Reigns has already received some big moments over the last few months; a dominant winning performance in the Survivor Series elimination match in November and breaking the Royal Rumble elimination record in January, tossing 12 men over the top rope to break Kane's long-held record, before finishing as runner-up to Batista.
Roman Reigns has even been referred to as "the heir apparent to John Cena" among those in WWE. High praise, indeed. Not to mention high expectations for the 28-year-old.
The plan, if the rumours are to be believed, is for Rollins and Ambrose to turn on Reigns and kick him out of the group.
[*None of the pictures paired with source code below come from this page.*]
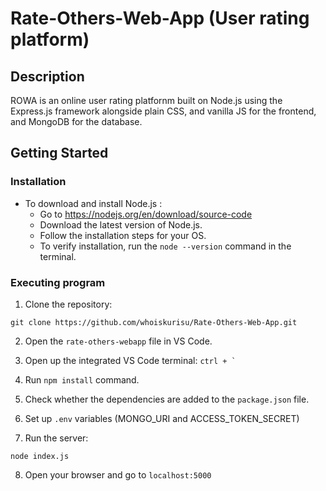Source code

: # Rate-Others-Web-App (User rating platform)

## Description

ROWA is an online user rating platfornm built on Node.js using the Express.js framework alongside plain CSS, and vanilla JS for the frontend, and MongoDB for the database.

## Getting Started

### Installation

* To download and install Node.js :
   - Go to https://nodejs.org/en/download/source-code
   - Download the latest version of Node.js.
   - Follow the installation steps for your OS.
   - To verify installation, run the ```node --version``` command in the terminal.

### Executing program

1. Clone the repository:
```
git clone https://github.com/whoiskurisu/Rate-Others-Web-App.git
```
2. Open the ```rate-others-webapp``` file in VS Code.

3. Open up the integrated VS Code terminal: ``` ctrl + ` ```

4. Run ```npm install``` command.

5. Check whether the dependencies are added to the ```package.json``` file.

6. Set up ```.env``` variables (MONGO_URI and ACCESS_TOKEN_SECRET)

7. Run the server:
```
node index.js
```
8. Open your browser and go to ```localhost:5000```

<!-- Note: Need to add log out feature -->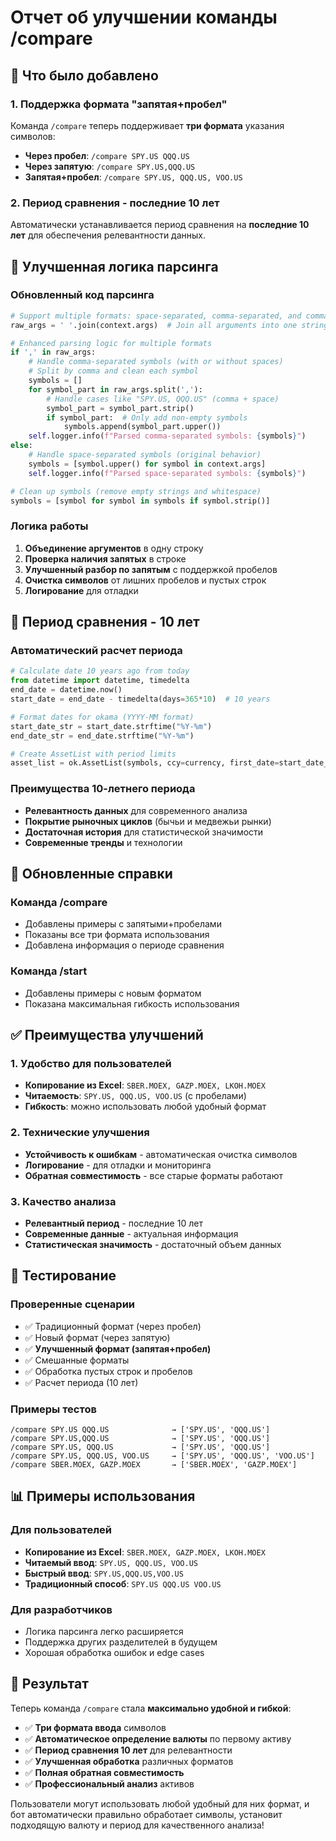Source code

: # Отчет об улучшении команды /compare

## 🎯 Что было добавлено

### 1. Поддержка формата "запятая+пробел"
Команда `/compare` теперь поддерживает **три формата** указания символов:
- **Через пробел**: `/compare SPY.US QQQ.US`
- **Через запятую**: `/compare SPY.US,QQQ.US`
- **Запятая+пробел**: `/compare SPY.US, QQQ.US, VOO.US`

### 2. Период сравнения - последние 10 лет
Автоматически устанавливается период сравнения на **последние 10 лет** для обеспечения релевантности данных.

## 🔄 Улучшенная логика парсинга

### Обновленный код парсинга
```python
# Support multiple formats: space-separated, comma-separated, and comma+space
raw_args = ' '.join(context.args)  # Join all arguments into one string

# Enhanced parsing logic for multiple formats
if ',' in raw_args:
    # Handle comma-separated symbols (with or without spaces)
    # Split by comma and clean each symbol
    symbols = []
    for symbol_part in raw_args.split(','):
        # Handle cases like "SPY.US, QQQ.US" (comma + space)
        symbol_part = symbol_part.strip()
        if symbol_part:  # Only add non-empty symbols
            symbols.append(symbol_part.upper())
    self.logger.info(f"Parsed comma-separated symbols: {symbols}")
else:
    # Handle space-separated symbols (original behavior)
    symbols = [symbol.upper() for symbol in context.args]
    self.logger.info(f"Parsed space-separated symbols: {symbols}")

# Clean up symbols (remove empty strings and whitespace)
symbols = [symbol for symbol in symbols if symbol.strip()]
```

### Логика работы
1. **Объединение аргументов** в одну строку
2. **Проверка наличия запятых** в строке
3. **Улучшенный разбор по запятым** с поддержкой пробелов
4. **Очистка символов** от лишних пробелов и пустых строк
5. **Логирование** для отладки

## 📅 Период сравнения - 10 лет

### Автоматический расчет периода
```python
# Calculate date 10 years ago from today
from datetime import datetime, timedelta
end_date = datetime.now()
start_date = end_date - timedelta(days=365*10)  # 10 years

# Format dates for okama (YYYY-MM format)
start_date_str = start_date.strftime("%Y-%m")
end_date_str = end_date.strftime("%Y-%m")

# Create AssetList with period limits
asset_list = ok.AssetList(symbols, ccy=currency, first_date=start_date_str, last_date=end_date_str)
```

### Преимущества 10-летнего периода
- **Релевантность данных** для современного анализа
- **Покрытие рыночных циклов** (бычьи и медвежьи рынки)
- **Достаточная история** для статистической значимости
- **Современные тренды** и технологии

## 📝 Обновленные справки

### Команда /compare
- Добавлены примеры с запятыми+пробелами
- Показаны все три формата использования
- Добавлена информация о периоде сравнения

### Команда /start
- Добавлены примеры с новым форматом
- Показана максимальная гибкость использования

## ✅ Преимущества улучшений

### 1. Удобство для пользователей
- **Копирование из Excel**: `SBER.MOEX, GAZP.MOEX, LKOH.MOEX`
- **Читаемость**: `SPY.US, QQQ.US, VOO.US` (с пробелами)
- **Гибкость**: можно использовать любой удобный формат

### 2. Технические улучшения
- **Устойчивость к ошибкам** - автоматическая очистка символов
- **Логирование** - для отладки и мониторинга
- **Обратная совместимость** - все старые форматы работают

### 3. Качество анализа
- **Релевантный период** - последние 10 лет
- **Современные данные** - актуальная информация
- **Статистическая значимость** - достаточный объем данных

## 🧪 Тестирование

### Проверенные сценарии
- ✅ Традиционный формат (через пробел)
- ✅ Новый формат (через запятую)
- ✅ **Улучшенный формат (запятая+пробел)**
- ✅ Смешанные форматы
- ✅ Обработка пустых строк и пробелов
- ✅ Расчет периода (10 лет)

### Примеры тестов
```
/compare SPY.US QQQ.US              → ['SPY.US', 'QQQ.US']
/compare SPY.US,QQQ.US              → ['SPY.US', 'QQQ.US']
/compare SPY.US, QQQ.US             → ['SPY.US', 'QQQ.US']
/compare SPY.US, QQQ.US, VOO.US     → ['SPY.US', 'QQQ.US', 'VOO.US']
/compare SBER.MOEX, GAZP.MOEX       → ['SBER.MOEX', 'GAZP.MOEX']
```

## 📊 Примеры использования

### Для пользователей
- **Копирование из Excel**: `SBER.MOEX, GAZP.MOEX, LKOH.MOEX`
- **Читаемый ввод**: `SPY.US, QQQ.US, VOO.US`
- **Быстрый ввод**: `SPY.US,QQQ.US,VOO.US`
- **Традиционный способ**: `SPY.US QQQ.US VOO.US`

### Для разработчиков
- Логика парсинга легко расширяется
- Поддержка других разделителей в будущем
- Хорошая обработка ошибок и edge cases

## 🚀 Результат

Теперь команда `/compare` стала **максимально удобной и гибкой**:
- ✅ **Три формата ввода** символов
- ✅ **Автоматическое определение валюты** по первому активу
- ✅ **Период сравнения 10 лет** для релевантности
- ✅ **Улучшенная обработка** различных форматов
- ✅ **Полная обратная совместимость**
- ✅ **Профессиональный анализ** активов

Пользователи могут использовать любой удобный для них формат, и бот автоматически правильно обработает символы, установит подходящую валюту и период для качественного анализа!
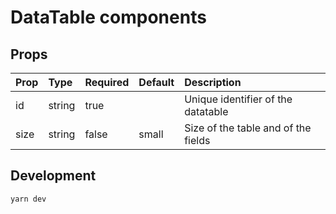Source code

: # DataTable components

## Props

|Prop|Type|Required|Default|Description|
|:---|:---|:-------|:-------|:-----------|
|id|string|true||Unique identifier of the datatable|
|size|string|false|small|Size of the table and of the fields|


## Development
```
yarn dev
```
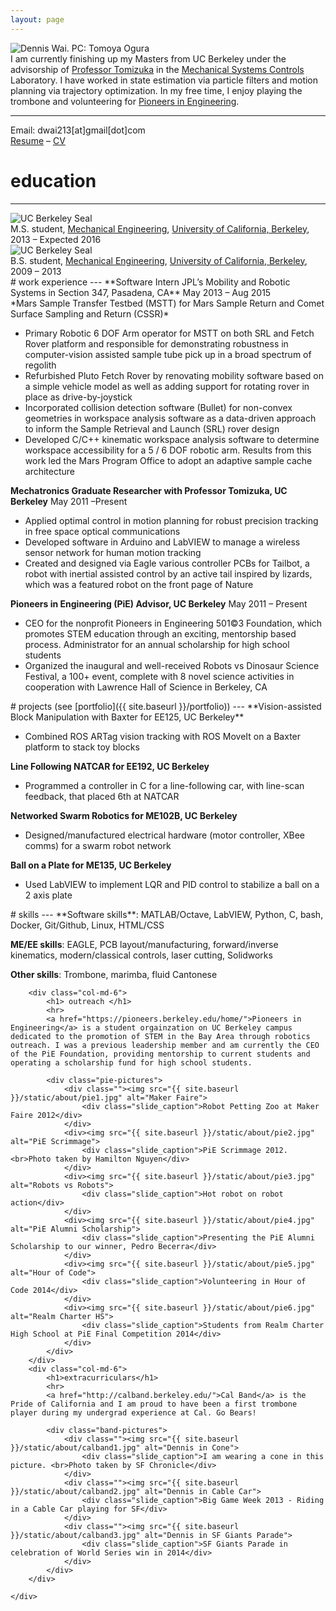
 ```yaml
---
layout: page
---
```


<div class="container-fluid">
<div class="row">
    <div class="col-md-5">
        <img src="{{ site.baseurl }}/static/about/profile.png" alt="Dennis Wai. PC: Tomoya Ogura" />
    </div>
    <div class="col-md-7">
        <div id="content">
        I am currently finishing up my Masters from UC Berkeley under the advisorship of <a href="http://msc.berkeley.edu/people/tomizuka.html">Professor Tomizuka</a> in the <a href="http://msc.berkeley.edu/">Mechanical Systems Controls</a> Laboratory. I have worked in state estimation via particle filters and motion planning via trajectory optimization. In my free time, I enjoy playing the trombone and volunteering for <a href="https://pioneers.berkeley.edu">Pioneers in Engineering</a>.
        <hr>
        Email: dwai213[at]gmail[dot]com <br>
        <a href="{{ site.baseurl }}/static/files/resume.pdf">Resume</a> &ndash;  <a href="{{ site.baseurl }}/static/files/cv.pdf">CV</a>
        </div>
    </div>
</div>
</div>

<div class="container-fluid">
<h1> education </h1>
<hr>
<div class="row">
    <div class="col-md-3">
    	<img class="fixed_seal" src="{{ site.baseurl }}/static/about/ucb_seal2.png" alt="UC Berkeley Seal" />
    </div>
    <div class="col-md-9">
        <div id="content">
            M.S. student, <a href="http://me.berkeley.edu/">Mechanical Engineering</a>, <a href="http://berkeley.edu/index.html">University of California, Berkeley</a>, 2013 &ndash; Expected 2016
        </div>
    </div>
</div>
<div class="row">
    <div class="col-md-3">
        <img class="fixed_seal" src="{{ site.baseurl }}/static/about/ucb_seal.png" alt="UC Berkeley Seal" />
    </div>
    <div class="col-md-9">
        <div id="content">
            B.S. student, <a href="http://me.berkeley.edu/">Mechanical Engineering</a>, <a href="http://berkeley.edu/index.html">University of California, Berkeley</a>, 2009 &ndash; 2013
        </div>
    </div>
</div>
</div>

<div class="container-fluid">
<div markdown="1">
# work experience
---
**Software Intern JPL’s Mobility and Robotic Systems in Section 347, Pasadena, CA**		May 2013 – Aug 2015
<br>
*Mars Sample Transfer Testbed (MSTT) for Mars Sample Return and Comet Surface Sampling and Return (CSSR)*

- Primary Robotic 6 DOF Arm operator for MSTT on both SRL and Fetch Rover platform and responsible for demonstrating robustness in computer-vision assisted sample tube pick up in a broad spectrum of regolith
- Refurbished Pluto Fetch Rover by renovating mobility software based on a simple vehicle model as well as adding support for rotating rover in place as drive-by-joystick
- Incorporated collision detection software (Bullet) for non-convex geometries in workspace analysis software as a data-driven approach to inform the Sample Retrieval and Launch (SRL) rover design
- Developed C/C++ kinematic workspace analysis software to determine workspace accessibility for a 5 / 6 DOF robotic arm. Results from this work led the Mars Program Office to adopt an adaptive sample cache architecture

**Mechatronics Graduate Researcher with Professor Tomizuka, UC Berkeley**			May 2011 –Present

-	Applied optimal control in motion planning for robust precision tracking in free space optical communications
-	Developed software in Arduino and LabVIEW to manage a wireless sensor network for human motion tracking
-	Created and designed via Eagle various controller PCBs for Tailbot, a robot with inertial assisted control by an active tail inspired by lizards, which was a featured robot on the front page of Nature

**Pioneers in Engineering (PiE) Advisor, UC Berkeley**						May 2011 – Present

-	CEO for the nonprofit Pioneers in Engineering 501©3 Foundation, which promotes STEM education through an exciting, mentorship based process. Administrator for an annual scholarship for high school students
-	Organized the inaugural and well-received Robots vs Dinosaur Science Festival, a 100+ event, complete with 8 novel science activities in cooperation with Lawrence Hall of Science in Berkeley, CA
</div>
</div>

<div class="container-fluid">
<div markdown="1">
# projects (see [portfolio]({{ site.baseurl }}/portfolio))
---
**Vision-assisted Block Manipulation with Baxter for EE125, UC Berkeley**

-   Combined ROS ARTag vision tracking with ROS MoveIt on a Baxter platform to stack toy blocks

**Line Following NATCAR for EE192, UC Berkeley**

-   Programmed a controller in C for a line-following car, with line-scan feedback, that placed 6th at NATCAR

**Networked Swarm Robotics for ME102B, UC Berkeley**

-   Designed/manufactured electrical hardware (motor controller, XBee comms) for a swarm robot network

**Ball on a Plate for ME135, UC Berkeley**

-   Used LabVIEW to implement LQR and PID control to stabilize a ball on a 2 axis plate
</div>
</div>

<div class="container-fluid">
<div markdown="1">
# skills
---
**Software skills**: MATLAB/Octave, LabVIEW, Python, C, bash, Docker, Git/Github, Linux, HTML/CSS

**ME/EE skills**: EAGLE, PCB layout/manufacturing, forward/inverse kinematics, modern/classical controls, laser cutting, Solidworks

**Other skills**: Trombone, marimba, fluid Cantonese
</div>
</div>


<div class="container-fluid">
    <div class="row">

        <div class="col-md-6">
            <h1> outreach </h1>
            <hr>
            <a href="https://pioneers.berkeley.edu/home/">Pioneers in Engineering</a> is a student orgainzation on UC Berkeley campus dedicated to the promotion of STEM in the Bay Area through robotics outreach. I was a previous leadership member and am currently the CEO of the PiE Foundation, providing mentorship to current students and operating a scholarship fund for high school students.

            <div class="pie-pictures">
                <div class=""><img src="{{ site.baseurl }}/static/about/pie1.jpg" alt="Maker Faire">
                    <div class="slide_caption">Robot Petting Zoo at Maker Faire 2012</div>
                </div>
                <div><img src="{{ site.baseurl }}/static/about/pie2.jpg" alt="PiE Scrimmage">
                    <div class="slide_caption">PiE Scrimmage 2012. <br>Photo taken by Hamilton Nguyen</div>
                </div>
                <div><img src="{{ site.baseurl }}/static/about/pie3.jpg" alt="Robots vs Robots">
                    <div class="slide_caption">Hot robot on robot action</div>
                </div>
                <div><img src="{{ site.baseurl }}/static/about/pie4.jpg" alt="PiE Alumni Scholarship">
                    <div class="slide_caption">Presenting the PiE Alumni Scholarship to our winner, Pedro Becerra</div>
                </div>
                <div><img src="{{ site.baseurl }}/static/about/pie5.jpg" alt="Hour of Code">
                    <div class="slide_caption">Volunteering in Hour of Code 2014</div>
                </div>
                <div><img src="{{ site.baseurl }}/static/about/pie6.jpg" alt="Realm Charter HS">
                    <div class="slide_caption">Students from Realm Charter High School at PiE Final Competition 2014</div>
                </div>
            </div>
        </div>
        <div class="col-md-6">
            <h1>extracurriculars</h1>
            <hr>
            <a href="http://calband.berkeley.edu/">Cal Band</a> is the Pride of California and I am proud to have been a first trombone player during my undergrad experience at Cal. Go Bears!

            <div class="band-pictures">
                <div class=""><img src="{{ site.baseurl }}/static/about/calband1.jpg" alt="Dennis in Cone">
                    <div class="slide_caption">I am wearing a cone in this picture. <br>Photo taken by SF Chronicle</div>
                </div>
                <div class=""><img src="{{ site.baseurl }}/static/about/calband2.jpg" alt="Dennis in Cable Car">
                    <div class="slide_caption">Big Game Week 2013 - Riding in a Cable Car playing for SF</div>
                </div>
                <div class=""><img src="{{ site.baseurl }}/static/about/calband3.jpg" alt="Dennis in SF Giants Parade">
                    <div class="slide_caption">SF Giants Parade in celebration of World Series win in 2014</div>
                </div>
            </div>
        </div>

    </div>
</div>


<script type="text/javascript">
$(document).ready(function(){
  $('.pie-pictures').slick({
    dots: true,
    infinite: false,
    slidesToShow: 1,
    slidesToScroll: 1,
  });
});
</script>


<script type="text/javascript">
$(document).ready(function(){
  $('.band-pictures').slick({
    dots: true,
    infinite: false,
    slidesToShow: 1,
    slidesToScroll: 1,
    adaptiveHeight: true,
  });
});
</script>
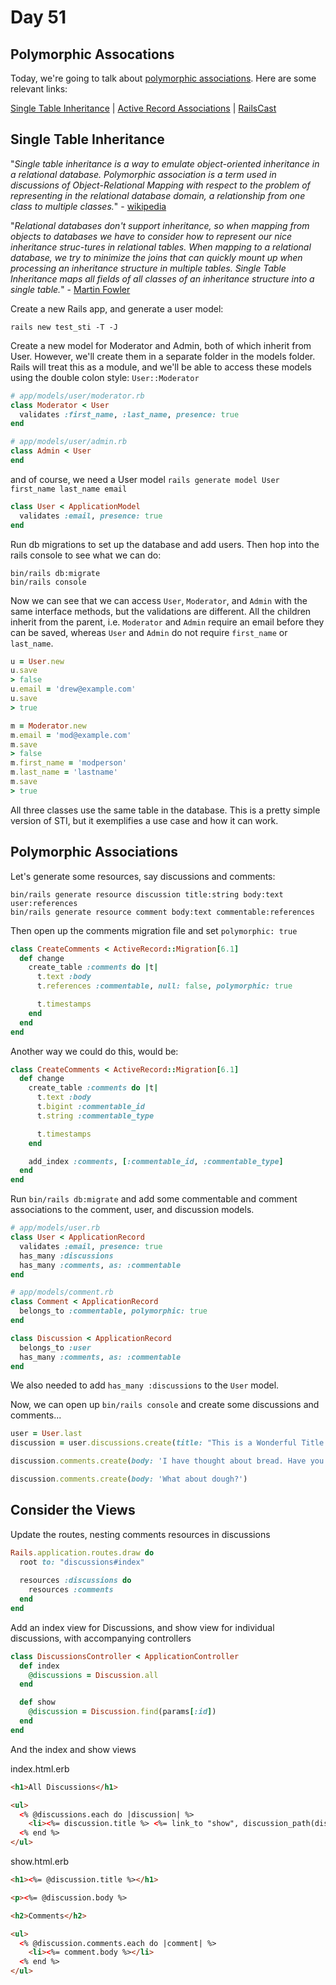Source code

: # Day 51  
  
## Polymorphic Assocations  
   
Today, we're going to talk about [polymorphic associations](https://en.wikipedia.org/wiki/Polymorphic_association). Here are some relevant links:  
  
[Single Table Inheritance](https://en.wikipedia.org/wiki/Single_Table_Inheritance) | [Active Record Associations](https://guides.rubyonrails.org/association_basics.html#polymorphic-associations) | [RailsCast](http://railscasts.com/episodes/154-polymorphic-association)    
  
## Single Table Inheritance  
  
"_Single table inheritance is a way to emulate object-oriented inheritance in a relational database. Polymorphic association is a term used in discussions of Object-Relational Mapping with respect to the problem of representing in the relational database domain, a relationship from one class to multiple classes._" - [wikipedia](https://en.wikipedia.org/wiki/Single_Table_Inheritance)  
  
"_Relational databases don't support inheritance, so when mapping from objects to databases we have to consider how to represent our nice inheritance struc-tures in relational tables. When mapping to a relational database, we try to minimize the joins that can quickly mount up when processing an inheritance structure in multiple tables. Single Table Inheritance maps all fields of all classes of an inheritance structure into a single table._" - [Martin Fowler](https://www.martinfowler.com/eaaCatalog/singleTableInheritance.html)  
  
Create a new Rails app, and generate a user model: 

```
rails new test_sti -T -J 

```

Create a new model for Moderator and Admin, both of which inherit from User. However, we'll create them in a separate folder in the models folder. Rails will treat this as a module, and we'll be able to access these models using the double colon style: `User::Moderator`  
  
```ruby
# app/models/user/moderator.rb
class Moderator < User
  validates :first_name, :last_name, presence: true
end
```

```ruby
# app/models/user/admin.rb
class Admin < User
end
```

and of course, we need a User model `rails generate model User first_name last_name email`
```ruby
class User < ApplicationModel
  validates :email, presence: true
end
```

Run db migrations to set up the database and add users. Then hop into the rails console to see what we can do:

```
bin/rails db:migrate
bin/rails console
```

Now we can see that we can access `User`, `Moderator`, and `Admin` with the same interface methods, but the validations are different. All the children inherit from the parent, i.e. `Moderator` and `Admin` require an email before they can be saved, whereas `User` and `Admin` do not require `first_name` or `last_name`.  
  
```ruby
u = User.new
u.save
> false
u.email = 'drew@example.com'
u.save
> true

m = Moderator.new
m.email = 'mod@example.com'
m.save
> false
m.first_name = 'modperson'
m.last_name = 'lastname'
m.save
> true
```

All three classes use the same table in the database. This is a pretty simple version of STI, but it exemplifies a use case and how it can work.  
  
## Polymorphic Associations  
  
Let's generate some resources, say discussions and comments:  
  
```
bin/rails generate resource discussion title:string body:text user:references
bin/rails generate resource comment body:text commentable:references
```

Then open up the comments migration file and set `polymorphic: true`

```ruby
class CreateComments < ActiveRecord::Migration[6.1]
  def change
    create_table :comments do |t|
      t.text :body
      t.references :commentable, null: false, polymorphic: true

      t.timestamps
    end
  end
end
```

Another way we could do this, would be:
```ruby
class CreateComments < ActiveRecord::Migration[6.1]
  def change
    create_table :comments do |t|
      t.text :body
      t.bigint :commentable_id
      t.string :commentable_type

      t.timestamps
    end

    add_index :comments, [:commentable_id, :commentable_type]
  end
end
```

Run `bin/rails db:migrate` and add some commentable and comment associations to the comment, user, and discussion models.

```ruby
# app/models/user.rb
class User < ApplicationRecord
  validates :email, presence: true
  has_many :discussions
  has_many :comments, as: :commentable
end
```

```ruby
# app/models/comment.rb
class Comment < ApplicationRecord
  belongs_to :commentable, polymorphic: true
end
```

```ruby
class Discussion < ApplicationRecord
  belongs_to :user
  has_many :comments, as: :commentable
end
```

We also needed to add `has_many :discussions` to the `User` model.  
  
Now, we can open up `bin/rails console` and create some discussions and comments... 

```ruby
user = User.last
discussion = user.discussions.create(title: "This is a Wonderful Title!", body: "What an amazing body this discussion has. Have you ever thought about bread?")

discussion.comments.create(body: 'I have thought about bread. Have you thought about dough, though?')

discussion.comments.create(body: 'What about dough?')
```

## Consider the Views  
  
Update the routes, nesting comments resources in discussions
```ruby
Rails.application.routes.draw do
  root to: "discussions#index"
  
  resources :discussions do
    resources :comments
  end
end

```

Add an index view for Discussions, and show view for individual discussions, with accompanying controllers

```ruby
class DiscussionsController < ApplicationController
  def index
    @discussions = Discussion.all
  end

  def show
    @discussion = Discussion.find(params[:id])
  end
end

```

And the index and show views
  
index.html.erb
```html
<h1>All Discussions</h1>

<ul>
  <% @discussions.each do |discussion| %>
    <li><%= discussion.title %> <%= link_to "show", discussion_path(discussion) %></li>
  <% end %>
</ul>

```
  
show.html.erb
```html
<h1><%= @discussion.title %></h1>

<p><%= @discussion.body %>

<h2>Comments</h2>

<ul>
  <% @discussion.comments.each do |comment| %>
    <li><%= comment.body %></li>
  <% end %>
</ul>

```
That would leave Reigns free to be positioned as a heroic solo star, while Rollins and Ambrose continue to tear it up in the tag team division.
Rollins' and Ambrose's great match with "The Real Americans" Jack Swagger and Cesaro on Raw last Monday will have given WWE confidence in the two men's potential as a tag-team.
But why does the three-man unit need to break up at all?
For starters, it seems a waste to split up a unit who have consistently produced some of the best matches on television and Pay-Per-View from late-2012 to date. Their showdown with fellow three-man unit The Wyatt Family at February's Elimination Chamber PPV was the most entertaining match WWE have hosted thus far in 2014.
Roman Reigns may be WWE's pick for the breakout star of the unit, but his solo performances in recent weeks have suggested that he may not be quite ready to go it alone.
Reigns' poor one-on-one showings against the likes of CM Punk and Bray Wyatt might have caused a rethink backstage. Both clunky and disjointed, the matches were a disappointment.
In addition, the last few weeks have shown that the fans may be unwilling to accept Rollins and Ambrose as heels.
For a long-time, Seth Rollins looked like the odd man out in the Shield. Despite being the most talented in-ring performer of the three members, he was often booked to take the beatings and pinfall losses for the unit.
Not any more. In recent months, Rollins has looked far more the breakout star of the Shield than his more muscled counterpart. His wild hot tag sequence in the aforementioned match with The Real Americans, as well as his thrilling dive sequence in the 6-man rematch with the Wyatt Family, had the crowd going wild.
Those audience reactions may give the WWE some pause for thought.
Rollins, like CM Punk and Daniel Bryan before him, comes with a glowing indie reputation. A former Ring of Honor World Champion Rollins, then Tyler Black, assembled an inspired body of work on the U.S independent scene between 2003 and 2010, before he was signed to a WWE developmental contract.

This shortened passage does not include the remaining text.